**TO DO**
Return all entries below exactly. Skip nothing.

Collected data entries:
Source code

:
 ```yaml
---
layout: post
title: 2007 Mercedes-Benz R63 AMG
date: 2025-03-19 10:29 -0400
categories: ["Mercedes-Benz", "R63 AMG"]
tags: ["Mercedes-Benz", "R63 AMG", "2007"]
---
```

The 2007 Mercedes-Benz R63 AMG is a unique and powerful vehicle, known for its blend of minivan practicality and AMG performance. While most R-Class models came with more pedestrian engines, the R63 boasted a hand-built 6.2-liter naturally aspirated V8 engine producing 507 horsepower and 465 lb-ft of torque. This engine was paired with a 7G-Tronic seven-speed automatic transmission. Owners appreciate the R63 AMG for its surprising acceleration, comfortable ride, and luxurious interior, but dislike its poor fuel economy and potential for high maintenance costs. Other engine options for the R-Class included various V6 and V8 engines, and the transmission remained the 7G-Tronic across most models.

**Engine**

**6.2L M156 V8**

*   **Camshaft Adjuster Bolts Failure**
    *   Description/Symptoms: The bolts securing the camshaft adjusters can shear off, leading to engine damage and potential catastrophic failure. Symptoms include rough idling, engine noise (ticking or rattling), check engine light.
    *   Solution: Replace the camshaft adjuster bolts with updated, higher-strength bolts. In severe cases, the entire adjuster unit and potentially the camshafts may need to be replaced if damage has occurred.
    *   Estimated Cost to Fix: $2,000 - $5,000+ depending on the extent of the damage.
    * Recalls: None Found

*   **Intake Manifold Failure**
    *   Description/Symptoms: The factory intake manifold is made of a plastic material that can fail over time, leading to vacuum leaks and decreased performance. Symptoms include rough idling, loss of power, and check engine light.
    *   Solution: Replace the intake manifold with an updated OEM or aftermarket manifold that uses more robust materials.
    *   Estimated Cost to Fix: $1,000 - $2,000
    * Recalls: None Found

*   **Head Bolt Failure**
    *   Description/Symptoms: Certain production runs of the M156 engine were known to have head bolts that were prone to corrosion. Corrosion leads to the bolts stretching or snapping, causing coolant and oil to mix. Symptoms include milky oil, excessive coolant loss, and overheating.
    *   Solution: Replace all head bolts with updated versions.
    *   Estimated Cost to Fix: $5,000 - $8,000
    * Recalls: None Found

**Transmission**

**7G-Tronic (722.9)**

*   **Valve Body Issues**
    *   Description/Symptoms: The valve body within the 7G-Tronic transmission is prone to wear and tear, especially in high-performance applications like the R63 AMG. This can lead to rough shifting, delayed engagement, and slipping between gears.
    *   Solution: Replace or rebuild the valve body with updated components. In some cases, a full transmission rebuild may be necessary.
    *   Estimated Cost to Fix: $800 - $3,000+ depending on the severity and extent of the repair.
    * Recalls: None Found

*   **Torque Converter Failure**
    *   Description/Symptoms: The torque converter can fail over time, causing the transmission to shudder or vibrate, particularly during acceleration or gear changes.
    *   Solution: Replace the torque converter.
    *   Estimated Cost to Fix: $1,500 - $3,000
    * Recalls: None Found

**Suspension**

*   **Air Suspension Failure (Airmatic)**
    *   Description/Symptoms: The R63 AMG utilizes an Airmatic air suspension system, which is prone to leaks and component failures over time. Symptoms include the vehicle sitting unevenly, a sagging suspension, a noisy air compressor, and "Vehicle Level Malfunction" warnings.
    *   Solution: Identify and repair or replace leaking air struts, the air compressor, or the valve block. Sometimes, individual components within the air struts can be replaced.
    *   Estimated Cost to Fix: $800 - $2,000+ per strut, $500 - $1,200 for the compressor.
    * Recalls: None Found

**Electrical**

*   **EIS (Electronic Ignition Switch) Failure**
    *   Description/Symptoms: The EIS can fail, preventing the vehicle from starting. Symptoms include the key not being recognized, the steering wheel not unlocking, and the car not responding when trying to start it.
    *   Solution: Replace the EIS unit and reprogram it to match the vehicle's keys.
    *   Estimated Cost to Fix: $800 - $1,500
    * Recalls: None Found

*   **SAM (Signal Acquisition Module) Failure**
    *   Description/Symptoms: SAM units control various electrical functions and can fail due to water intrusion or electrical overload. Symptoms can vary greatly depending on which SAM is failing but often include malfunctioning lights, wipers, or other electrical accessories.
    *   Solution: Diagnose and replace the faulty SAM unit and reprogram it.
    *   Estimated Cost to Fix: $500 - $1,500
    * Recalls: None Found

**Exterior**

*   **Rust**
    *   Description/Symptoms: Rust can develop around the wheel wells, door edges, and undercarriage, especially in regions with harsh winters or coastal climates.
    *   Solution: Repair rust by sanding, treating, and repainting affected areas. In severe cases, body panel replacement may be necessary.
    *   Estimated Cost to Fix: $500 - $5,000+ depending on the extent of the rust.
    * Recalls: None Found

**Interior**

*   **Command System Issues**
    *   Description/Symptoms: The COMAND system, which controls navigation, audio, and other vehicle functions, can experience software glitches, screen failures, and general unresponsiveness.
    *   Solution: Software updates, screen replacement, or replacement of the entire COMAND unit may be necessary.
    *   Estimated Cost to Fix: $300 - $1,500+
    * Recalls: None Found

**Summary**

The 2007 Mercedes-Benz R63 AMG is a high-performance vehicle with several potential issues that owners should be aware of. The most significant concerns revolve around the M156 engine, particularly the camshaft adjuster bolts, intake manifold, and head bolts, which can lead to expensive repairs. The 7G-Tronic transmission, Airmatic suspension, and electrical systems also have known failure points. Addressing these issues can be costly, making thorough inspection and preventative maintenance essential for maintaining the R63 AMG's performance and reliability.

**ANSWER FOR THIS EXERCISE**
Source code

:
 ```yaml
---
layout: post
title: 2007 Mercedes-Benz R63 AMG
date: 2025-03-19 10:29 -0400
categories: ["Mercedes-Benz", "R63 AMG"]
tags: ["Mercedes-Benz", "R63 AMG", "2007"]
---
```

The 2007 Mercedes-Benz R63 AMG is a unique and powerful vehicle, known for its blend of minivan practicality and AMG performance. While most R-Class models came with more pedestrian engines, the R63 boasted a hand-built 6.2-liter naturally aspirated V8 engine producing 507 horsepower and 465 lb-ft of torque. This engine was paired with a 7G-Tronic seven-speed automatic transmission. Owners appreciate the R63 AMG for its surprising acceleration, comfortable ride, and luxurious interior, but dislike its poor fuel economy and potential for high maintenance costs. Other engine options for the R-Class included various V6 and V8 engines, and the transmission remained the 7G-Tronic across most models.

**Engine**

**6.2L M156 V8**

*   **Camshaft Adjuster Bolts Failure**
    *   Description/Symptoms: The bolts securing the camshaft adjusters can shear off, leading to engine damage and potential catastrophic failure. Symptoms include rough idling, engine noise (ticking or rattling), check engine light.
    *   Solution: Replace the camshaft adjuster bolts with updated, higher-strength bolts. In severe cases, the entire adjuster unit and potentially the camshafts may need to be replaced if damage has occurred.
    *   Estimated Cost to Fix: $2,000 - $5,000+ depending on the extent of the damage.
    * Recalls: None Found

*   **Intake Manifold Failure**
    *   Description/Symptoms: The factory intake manifold is made of a plastic material that can fail over time, leading to vacuum leaks and decreased performance. Symptoms include rough idling, loss of power, and check engine light.
    *   Solution: Replace the intake manifold with an updated OEM or aftermarket manifold that uses more robust materials.
    *   Estimated Cost to Fix: $1,000 - $2,000
    * Recalls: None Found

*   **Head Bolt Failure**
    *   Description/Symptoms: Certain production runs of the M156 engine were known to have head bolts that were prone to corrosion. Corrosion leads to the bolts stretching or snapping, causing coolant and oil to mix. Symptoms include milky oil, excessive coolant loss, and overheating.
    *   Solution: Replace all head bolts with updated versions.
    *   Estimated Cost to Fix: $5,000 - $8,000
    * Recalls: None Found

**Transmission**

**7G-Tronic (722.9)**

*   **Valve Body Issues**
    *   Description/Symptoms: The valve body within the 7G-Tronic transmission is prone to wear and tear, especially in high-performance applications like the R63 AMG. This can lead to rough shifting, delayed engagement, and slipping between gears.
    *   Solution: Replace or rebuild the valve body with updated components. In some cases, a full transmission rebuild may be necessary.
    *   Estimated Cost to Fix: $800 - $3,000+ depending on the severity and extent of the repair.
    * Recalls: None Found

*   **Torque Converter Failure**
    *   Description/Symptoms: The torque converter can fail over time, causing the transmission to shudder or vibrate, particularly during acceleration or gear changes.
    *   Solution: Replace the torque converter.
    *   Estimated Cost to Fix: $1,500 - $3,000
    * Recalls: None Found

**Suspension**

*   **Air Suspension Failure (Airmatic)**
    *   Description/Symptoms: The R63 AMG utilizes an Airmatic air suspension system, which is prone to leaks and component failures over time. Symptoms include the vehicle sitting unevenly, a sagging suspension, a noisy air compressor, and "Vehicle Level Malfunction" warnings.
    *   Solution: Identify and repair or replace leaking air struts, the air compressor, or the valve block. Sometimes, individual components within the air struts can be replaced.
    *   Estimated Cost to Fix: $800 - $2,000+ per strut, $500 - $1,200 for the compressor.
    * Recalls: None Found

**Electrical**

*   **EIS (Electronic Ignition Switch) Failure**
    *   Description/Symptoms: The EIS can fail, preventing the vehicle from starting. Symptoms include the key not being recognized, the steering wheel not unlocking, and the car not responding when trying to start it.
    *   Solution: Replace the EIS unit and reprogram it to match the vehicle's keys.
    *   Estimated Cost to Fix: $800 - $1,500
    * Recalls: None Found

*   **SAM (Signal Acquisition Module) Failure**
    *   Description/Symptoms: SAM units control various electrical functions and can fail due to water intrusion or electrical overload. Symptoms can vary greatly depending on which SAM is failing but often include malfunctioning lights, wipers, or other electrical accessories.
    *   Solution: Diagnose and replace the faulty SAM unit and reprogram it.
    *   Estimated Cost to Fix: $500 - $1,500
    * Recalls: None Found

**Exterior**

*   **Rust**
    *   Description/Symptoms: Rust can develop around the wheel wells, door edges, and undercarriage, especially in regions with harsh winters or coastal climates.
    *   Solution: Repair rust by sanding, treating, and repainting affected areas. In severe cases, body panel replacement may be necessary.
    *   Estimated Cost to Fix: $500 - $5,000+ depending on the extent of the rust.
    * Recalls: None Found

**Interior**

*   **Command System Issues**
    *   Description/Symptoms: The COMAND system, which controls navigation, audio, and other vehicle functions, can experience software glitches, screen failures, and general unresponsiveness.
    *   Solution: Software updates, screen replacement, or replacement of the entire COMAND unit may be necessary.
    *   Estimated Cost to Fix: $300 - $1,500+
    * Recalls: None Found

**Summary**

The 2007 Mercedes-Benz R63 AMG is a high-performance vehicle with several potential issues that owners should be aware of. The most significant concerns revolve around the M156 engine, particularly the camshaft adjuster bolts, intake manifold, and head bolts, which can lead to expensive repairs. The 7G-Tronic transmission, Airmatic suspension, and electrical systems also have known failure points. Addressing these issues can be costly, making thorough inspection and preventative maintenance essential for maintaining the R63 AMG's performance and reliability.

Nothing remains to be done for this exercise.